▼
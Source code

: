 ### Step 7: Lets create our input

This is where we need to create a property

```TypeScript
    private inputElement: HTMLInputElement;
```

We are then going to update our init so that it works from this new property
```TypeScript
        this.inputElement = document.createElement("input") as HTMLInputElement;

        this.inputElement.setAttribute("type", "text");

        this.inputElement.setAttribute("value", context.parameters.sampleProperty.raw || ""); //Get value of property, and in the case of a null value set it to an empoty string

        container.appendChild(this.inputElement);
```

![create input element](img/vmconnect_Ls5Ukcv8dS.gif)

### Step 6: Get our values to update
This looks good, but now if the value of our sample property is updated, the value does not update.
▲
TASK ITEM: All the entries above must be repeated exactly as they were given.

OUTPUT OF THE TASK:
Source code

: ### Step 7: Lets create our input

This is where we need to create a property

```TypeScript
    private inputElement: HTMLInputElement;
```

We are then going to update our init so that it works from this new property
```TypeScript
        this.inputElement = document.createElement("input") as HTMLInputElement;

        this.inputElement.setAttribute("type", "text");

        this.inputElement.setAttribute("value", context.parameters.sampleProperty.raw || ""); //Get value of property, and in the case of a null value set it to an empoty string

        container.appendChild(this.inputElement);
```

![create input element](img/vmconnect_Ls5Ukcv8dS.gif)

### Step 6: Get our values to update
This looks good, but now if the value of our sample property is updated, the value does not update.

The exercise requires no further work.